-- Dataset records follows --

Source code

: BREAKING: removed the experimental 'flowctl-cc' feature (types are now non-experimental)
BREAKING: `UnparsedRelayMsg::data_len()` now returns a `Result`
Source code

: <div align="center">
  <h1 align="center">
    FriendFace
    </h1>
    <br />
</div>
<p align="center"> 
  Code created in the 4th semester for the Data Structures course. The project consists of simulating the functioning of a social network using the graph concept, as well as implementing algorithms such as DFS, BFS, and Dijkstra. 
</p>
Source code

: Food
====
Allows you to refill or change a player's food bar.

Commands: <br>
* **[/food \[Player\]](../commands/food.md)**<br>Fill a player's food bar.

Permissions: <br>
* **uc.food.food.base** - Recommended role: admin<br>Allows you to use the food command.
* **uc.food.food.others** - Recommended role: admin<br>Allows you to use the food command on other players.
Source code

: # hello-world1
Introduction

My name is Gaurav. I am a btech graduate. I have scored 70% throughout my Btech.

-- Dataset records concluded --

__What is needed__
Within these records, how many lines include the word "BREAKING"? The reply should be that number alone.

__Completed exercise__
2